For 1., You would need to call restore() if you called save(). In general, you would want to read and initialize your model using a checkpoint you have saved. The resume flag just sets up the W&B run to where it was saved, we do not interface with your model. Each run has a .resumed property which holds a boolean value so that you can write a simple if-else statement for this.

For 2., Could you share where you will be training your models? I’ll have to look into this further and get back to you.

Thanks,
Ramit

Hi @ramit_goolry, thanks for the response. For (1) it sounds like save() and restore() would work well. Ideally our users wouldn’t have to keep track of where checkpoints lived on the local filesystem, etc, if the resuming for a run could be based on some flag and pull the checkpoint from wandb – I can describe more below.

For (2), our system is Perlmutter, a supercomputer where job submission/scheduling is handled by Slurm. We cannot change the job time limits for a number of reasons, so to get long-running jobs, users have to jump through extra hoops, e.g. schedule a reservation on the system, and this is not ideal. Thus for sweeps where each trial may take longer than 6 hours (our job time limit), there is a need for checkpoint/restart of individual sweep runs. I’d assume there might be something you could do with mark_preempting() and the sweep controller/backend where a run could be marked as pre-empted and get re-queued with some flag like “needs resuming”. Then whenever the next agent/job is launched, it gets assigned that run and can pull the checkpoint from wandb to resume training at the right point, by checking the same “needs resuming” flag.

This would also be great for fault tolerance/general pre-emptible instances (e.g. on a cloud provider) as well.

Hey @pzharrington,

Apologies for the delay here - You are right, mark_preempting immediately communicates to the backend that the run is about to be preempted. In terms of resuming, is there a persistent storage on perlmutter (or maybe a network attached storage) to which you can communicate the active sweep ID? That should let you resume the process by storing the current run ID external to the process.

Yes, we do have persistent storage where run IDs could be stored. Based on our conversation so far I’m confident I could manually set something up myself to handle the checkpoint/restart case. Something like, at the start of each sweep job, manually check on the local filesystem for pre-empted sweep runs, and resume those if they exist, otherwise proceed with a new trial.

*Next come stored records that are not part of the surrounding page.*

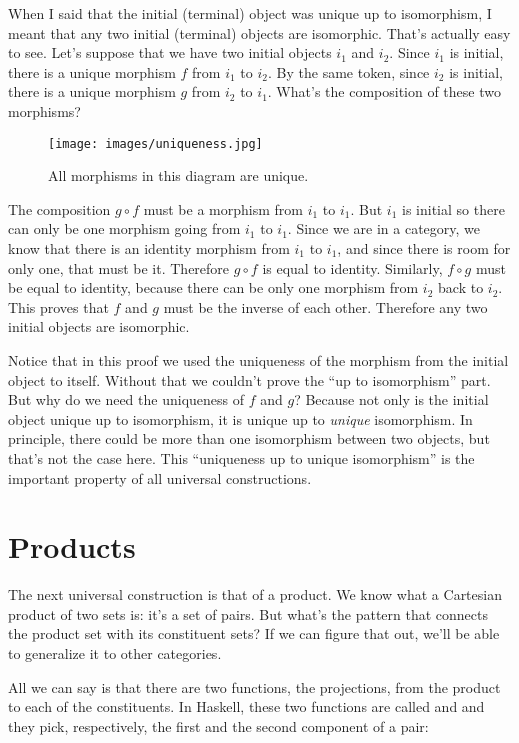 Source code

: When I said that the initial (terminal) object was unique up to
isomorphism, I meant that any two initial (terminal) objects are
isomorphic. That's actually easy to see. Let's suppose that we have two
initial objects $i_{1}$ and $i_{2}$. Since
$i_{1}$ is initial, there is a unique morphism $f$ from
$i_{1}$ to $i_{2}$. By the same token, since
$i_{2}$ is initial, there is a unique morphism $g$ from
$i_{2}$ to $i_{1}$. What's the composition of
these two morphisms?

\begin{figure}[H]
  \centering
  \texttt{[image: images/uniqueness.jpg]}
  \caption{All morphisms in this diagram are unique.}
\end{figure}

\noindent
The composition $g \circ f$ must be a morphism from $i_{1}$ to
$i_{1}$. But $i_{1}$ is initial so there can only
be one morphism going from $i_{1}$ to $i_{1}$.
Since we are in a category, we know that there is an identity morphism
from $i_{1}$ to $i_{1}$, and since there is room
for only one, that must be it. Therefore $g \circ f$ is equal to
identity. Similarly, $f \circ g$ must be equal to identity, because there
can be only one morphism from $i_{2}$ back to
$i_{2}$. This proves that $f$ and $g$ must be the
inverse of each other. Therefore any two initial objects are isomorphic.

Notice that in this proof we used the uniqueness of the morphism from
the initial object to itself. Without that we couldn't prove the ``up to
isomorphism'' part. But why do we need the uniqueness of $f$ and
$g$? Because not only is the initial object unique up to
isomorphism, it is unique up to \emph{unique} isomorphism. In principle,
there could be more than one isomorphism between two objects, but that's
not the case here. This ``uniqueness up to unique isomorphism'' is the
important property of all universal constructions.

\section{Products}

The next universal construction is that of a product. We know what a
Cartesian product of two sets is: it's a set of pairs. But what's the
pattern that connects the product set with its constituent sets? If we
can figure that out, we'll be able to generalize it to other categories.

All we can say is that there are two functions, the projections, from
the product to each of the constituents. In Haskell, these two functions
are called  and  and they pick, respectively,
the first and the second component of a pair:

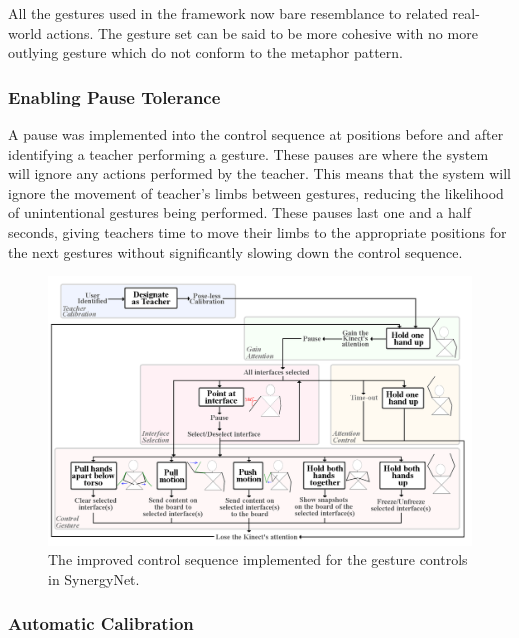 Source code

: \documentclass[link]{IWCOMP}
\begin{document}
All the gestures used in the framework now bare resemblance to related real-world actions.
The gesture set can be said to be more cohesive with no more outlying gesture which do not conform to the metaphor pattern.

\subsubsection{Enabling Pause Tolerance}  
\label{subsubsec:studyImplementationPauseTolerance}

A pause was implemented into the control sequence at positions before and after identifying a teacher performing a gesture.
These pauses are where the system will ignore any actions performed by the teacher.
This means that the system will ignore the movement of teacher's limbs between gestures, reducing the likelihood of unintentional gestures being performed.
These pauses last one and a half seconds, giving teachers time to move their limbs to the appropriate positions for the next gestures without significantly slowing down the control sequence.

\begin{figure}[t]
  \centering
  \includegraphics[width=1\textwidth]{figures/control_sequence_flow_diagram.png}
  \caption{The improved control sequence implemented for the gesture controls in SynergyNet.}
  \label{fig:controlSequenceFlowDiagram}
\end{figure}

\subsubsection{Automatic Calibration}  
\label{subsubsec:studyImplementationAutoCalibration}
\end{document}
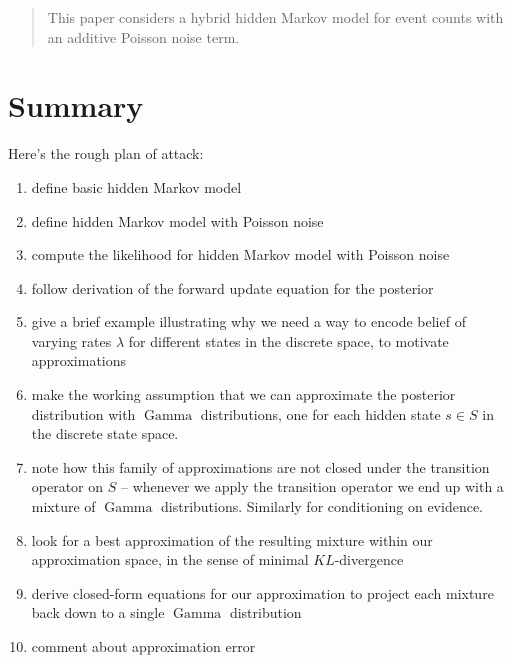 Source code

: \documentclass[twoside, 11pt]{article}
\DeclareMathOperator*{\gammad}{Gamma}
\begin{document}


\author{\name Reuben Fletcher-Costin}

\title{}

\maketitle

\begin{abstract}%
This paper considers a hybrid hidden Markov model for event counts with an additive Poisson noise term. 
\end{abstract}

\section{Summary}

Here's the rough plan of attack:
\begin{enumerate}
\item define basic hidden Markov model
\item define hidden Markov model with Poisson noise
\item compute the likelihood for hidden Markov model with Poisson noise
\item follow \citet*{russell2002artificial} derivation of the forward update equation for the posterior
\item give a brief example illustrating why we need a way to encode belief of varying rates $\lambda$ for different states in the discrete space, to motivate approximations
\item make the working assumption that we can approximate the posterior distribution with $\gammad$ distributions, one for each hidden state $s \in S$ in the discrete state space.
\item note how this family of approximations are not closed under the transition operator on $S$ -- whenever we apply the transition operator we end up with a mixture of $\gammad$ distributions. Similarly for conditioning on evidence.
\item look for a best approximation of the resulting mixture within our approximation space, in the sense of minimal $KL$-divergence
\item derive closed-form equations for our approximation to project each mixture back down to a single $\gammad$ distribution
\item comment about approximation error
\end{enumerate}
\end{document}
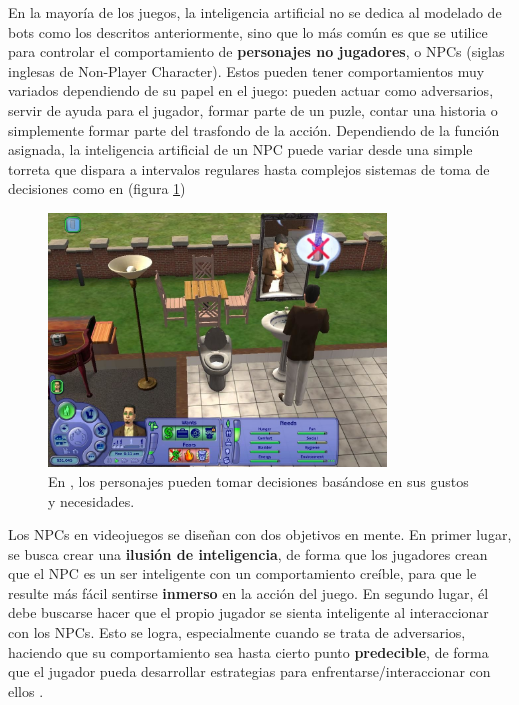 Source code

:En la mayoría de los juegos, la inteligencia artificial no se dedica al modelado de bots como los descritos anteriormente, sino que lo más común es que se utilice para controlar el comportamiento de \textbf{personajes no jugadores}, o NPCs (siglas inglesas de Non-Player Character). Estos pueden tener comportamientos muy variados dependiendo de su papel en el juego: pueden actuar como adversarios, servir de ayuda para el jugador, formar parte de un puzle, contar una historia o simplemente formar parte del trasfondo de la acción. Dependiendo de la función asignada, la inteligencia artificial de un NPC puede variar desde una simple torreta que dispara a intervalos regulares hasta complejos sistemas de toma de decisiones como en  (figura \ref{sims-captura})
\begin{figure}[h]
	\includegraphics[width=0.8\textwidth]{images/estadodelarte/ai/sims-captura}
	\centering
	\caption{En , los personajes pueden tomar decisiones basándose en sus gustos y necesidades.}
	\label{sims-captura}
\end{figure}

Los NPCs en videojuegos se diseñan con dos objetivos en mente. En primer lugar, se busca crear una \textbf{ilusión de inteligencia}, de forma que los jugadores crean que el NPC es un ser inteligente con un comportamiento creíble, para que le resulte más fácil sentirse \textbf{inmerso} en la acción del juego. En segundo lugar, él debe buscarse hacer que el propio jugador se sienta inteligente al interaccionar con los NPCs. Esto se logra, especialmente cuando se trata de adversarios, haciendo que su comportamiento sea hasta cierto punto \textbf{predecible}, de forma que el jugador pueda desarrollar estrategias para enfrentarse/interaccionar con ellos \cite{ia_moderno}. 

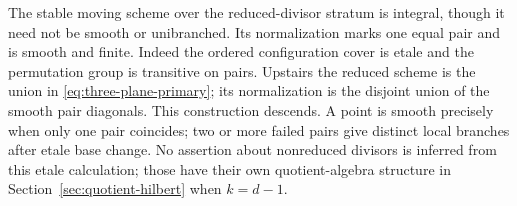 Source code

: The stable moving scheme over the reduced-divisor stratum is integral,
though it need not be smooth or unibranched. Its normalization marks
one equal pair and is smooth and finite. Indeed the ordered
configuration cover is etale and the permutation group is transitive
on pairs. Upstairs the reduced scheme is the union in
\eqref{eq:three-plane-primary}; its normalization is the disjoint
union of the smooth pair diagonals. This construction descends.
A point is smooth precisely when only one pair coincides; two or
more failed pairs give distinct local branches after etale base
change. No assertion about nonreduced divisors is inferred from this
etale calculation; those have their own quotient-algebra structure
in Section~\ref{sec:quotient-hilbert} when $k=d-1$.
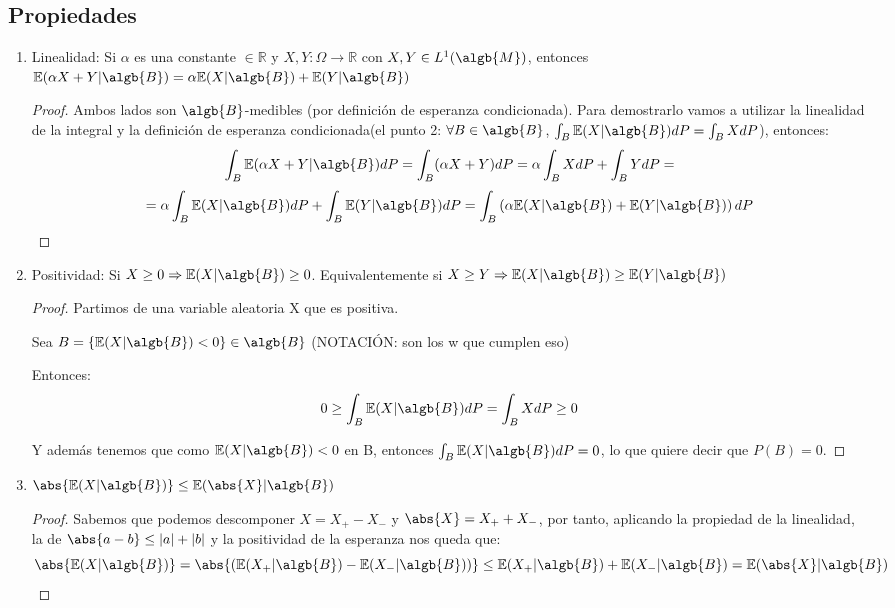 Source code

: \documentclass{apuntes}
\begin{document}
\subsection{Propiedades}
\begin{enumerate}
\item Linealidad: Si $\alpha$ es una constante $\in \mathbb{R}$ y $X,Y:\Omega \rightarrow \mathbb{R}$ con $X,Y \in L^1(\algb{M})$, entonces $\mathbb{E}(\alpha X + Y|\algb{B})=\alpha\mathbb{E}(X|\algb{B})+\mathbb{E}(Y|\algb{B})$

\begin{proof}
Ambos lados son $\algb{B}$-medibles (por definición de esperanza condicionada). Para demostrarlo vamos a utilizar la linealidad de la integral y la definición de esperanza condicionada(el punto 2: $\forall B \in \algb{B}$, $\int_{B}\mathbb{E}(X|\algb{B})dP=\int_{B}XdP$), entonces:
\[
\int_B \mathbb{E}(\alpha X + Y|\algb{B})dP= \int_B(\alpha X+Y)dP=\alpha\int_B XdP + \int_B YdP= 
\]
\[
=\alpha\int_B \mathbb{E}(X|\algb{B})dP + \int_B \mathbb{E}(Y|\algb{B})dP = \int_B \left(\alpha\mathbb{E}(X|\algb{B}) + \mathbb{E}(Y|\algb{B})\right)dP
\] 
\end{proof}
\item Positividad: Si $X \geq 0 \Rightarrow \mathbb{E}(X|\algb{B})\geq 0$. Equivalentemente si  $X \geq Y \Rightarrow \mathbb{E}(X|\algb{B})\geq \mathbb{E}(Y|\algb{B})$
\begin{proof}
Partimos de una variable aleatoria X que es positiva.

Sea $B=\{\mathbb{E}(X|\algb{B}) < 0\} \in \algb{B}$ (NOTACIÓN: son los w que cumplen eso)

Entonces:
\[
0 \geq  \int_B \mathbb{E}(X|\algb{B})dP = \int_B XdP \geq 0
\]

Y además tenemos que como $\mathbb{E}(X|\algb{B})<0$ en B, entonces $\int_B \mathbb{E}(X|\algb{B})dP=0$, lo que quiere decir que $P(B)=0$.
\end{proof}
\item $\abs{\mathbb{E}(X|\algb{B})} \leq \mathbb{E}(\abs{X}|\algb{B})$

\begin{proof}
Sabemos que podemos descomponer $X=X_+ - X_-$ y $\abs{X}=X_++X_-$, por tanto, aplicando la propiedad de la linealidad, la de $\abs{a-b} \leq |a|+|b|$ y la positividad de la esperanza nos queda que:
\[
\abs{\mathbb{E}(X|\algb{B})}=\abs{\left( \mathbb{E}(X_+|\algb{B}) - \mathbb{E}(X_-|\algb{B}) \right)} \leq \mathbb{E}(X_+|\algb{B})+\mathbb{E}(X_-|\algb{B})= \mathbb{E}(\abs{X}|\algb{B})
\]
 

\end{proof}
\end{enumerate}
\end{document}
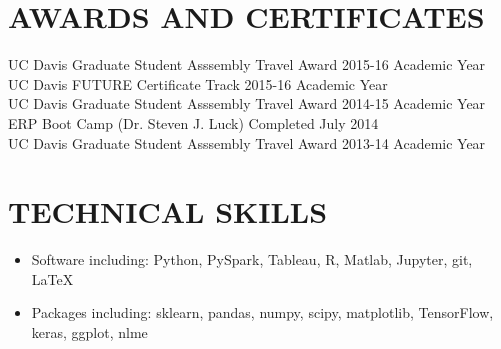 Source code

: \documentclass[line,margin,10pt]{res}
\begin{document}
\begin{resume}

\section{AWARDS AND CERTIFICATES}
UC Davis Graduate Student Asssembly Travel Award \hfill 2015-16 Academic Year\\
UC Davis FUTURE Certificate Track \hfill 2015-16 Academic Year\\
UC Davis Graduate Student Asssembly Travel Award \hfill 2014-15 Academic Year\\
ERP Boot Camp (Dr. Steven J. Luck) \hfill Completed July 2014\\
UC Davis Graduate Student Asssembly Travel Award \hfill 2013-14 Academic Year

 \section{TECHNICAL SKILLS} 
 \begin{itemize}[leftmargin=-2pt] \itemsep -2pt
\item [] Software including: Python, PySpark, Tableau, R, Matlab, Jupyter, git, \LaTeX\ %
\item []Packages including: sklearn, pandas, numpy, scipy, matplotlib, TensorFlow, keras, ggplot, nlme
 \end{itemize}


\end{resume}
\end{document}
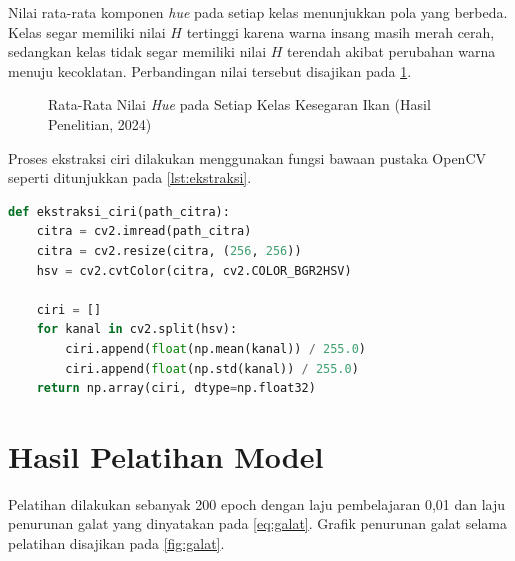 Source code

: Nilai rata-rata komponen \textit{hue} pada setiap kelas menunjukkan pola
yang berbeda. Kelas segar memiliki nilai $H$ tertinggi karena warna
insang masih merah cerah, sedangkan kelas tidak segar memiliki nilai
$H$ terendah akibat perubahan warna menuju kecoklatan. Perbandingan
nilai tersebut disajikan pada \cref{fig:ratahue}.

\begin{figure}[H]
\centering
{}
\caption{Rata-Rata Nilai \textit{Hue} pada Setiap Kelas Kesegaran Ikan (Hasil Penelitian, 2024)}
\label{fig:ratahue}
\end{figure}

Proses ekstraksi ciri dilakukan menggunakan fungsi bawaan pustaka
OpenCV seperti ditunjukkan pada \cref{lst:ekstraksi}.

\begin{lstlisting}[language=Python, caption={Fungsi Ekstraksi Ciri Warna pada Ruang HSV}, label={lst:ekstraksi}]
def ekstraksi_ciri(path_citra):
    citra = cv2.imread(path_citra)
    citra = cv2.resize(citra, (256, 256))
    hsv = cv2.cvtColor(citra, cv2.COLOR_BGR2HSV)

    ciri = []
    for kanal in cv2.split(hsv):
        ciri.append(float(np.mean(kanal)) / 255.0)
        ciri.append(float(np.std(kanal)) / 255.0)
    return np.array(ciri, dtype=np.float32)
\end{lstlisting}

\section{Hasil Pelatihan Model}

Pelatihan dilakukan sebanyak 200 epoch dengan laju pembelajaran 0,01
dan laju penurunan galat yang dinyatakan pada \cref{eq:galat}. Grafik
penurunan galat selama pelatihan disajikan pada \cref{fig:galat}.

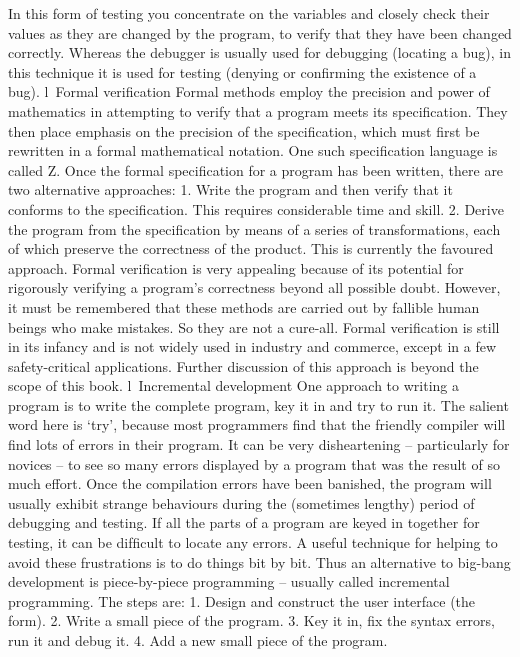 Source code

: In this form of testing you concentrate on the variables and closely check their values as they are changed by the program, to verify that they have been changed correctly.
Whereas the debugger is usually used for debugging (locating a bug), in this technique it is used for testing (denying or conﬁrming the existence of a bug).
l Formal veriﬁcation
Formal methods employ the precision and power of mathematics in attempting to
verify that a program meets its speciﬁcation. They then place emphasis on the precision of the speciﬁcation, which must ﬁrst be rewritten in a formal mathematical notation. One such speciﬁcation language is called Z. Once the formal speciﬁcation for a program has been written, there are two alternative approaches:
1.	Write the program and then verify that it conforms to the speciﬁcation. This requires considerable time and skill.
2.	Derive the program from the speciﬁcation by means of a series of transformations, each of which preserve the correctness of the product. This is currently the favoured approach.
Formal veriﬁcation is very appealing because of its potential for rigorously verifying a program’s correctness beyond all possible doubt. However, it must be remembered that these methods are carried out by fallible human beings who make mistakes. So they are not a cure-all.
Formal veriﬁcation is still in its infancy and is not widely used in industry and commerce, except in a few safety-critical applications. Further discussion of this approach is beyond the scope of this book.
l Incremental development
One approach to writing a program is to write the complete program, key it in and try to run it. The salient word here is ‘try’, because most programmers ﬁnd that the friendly compiler will ﬁnd lots of errors in their program. It can be very disheartening – particularly for novices – to see so many errors displayed by a program that was the result 
of so much effort. Once the compilation errors have been banished, the program will usually exhibit strange behaviours during the (sometimes lengthy) period of debugging and testing. If all the parts of a program are keyed in together for testing, it can be difﬁcult to locate any errors. A useful technique for helping to avoid these frustrations is to do things bit by bit. Thus an alternative to big-bang development is piece-by-piece programming – usually called incremental programming. The steps are:
1.	Design and construct the user interface (the form).
2.	Write a small piece of the program.
3.	Key it in, ﬁx the syntax errors, run it and debug it.
4.	Add a new small piece of the program.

I guess what I’m seeking is a more general and user-friendly setup, incorporated into the wandb backend for sweep agents, that would lower the implementation burden for our users. We have many early career researchers who are newcomers to DL and implementing things like this would probably be a barrier to many. This is getting more into the realm of feature request now, and I do see a request on GitHub for essentially this exact functionality here. In that issue there is talk of a new “rewind” feature which seems to have been delayed multiple times now. Any idea if that is still undergoing development?

Understood - In all honesty the rewind feature was deprioritized in favour of other features being released at the moment. I can increase the priority on this feature for you and try to push for its development, but I’m not sure if I can get you a timeline for its development at the moment.

I’ll have to have a chat with some folks internally and get back to you regarding the state of the rewind feature here.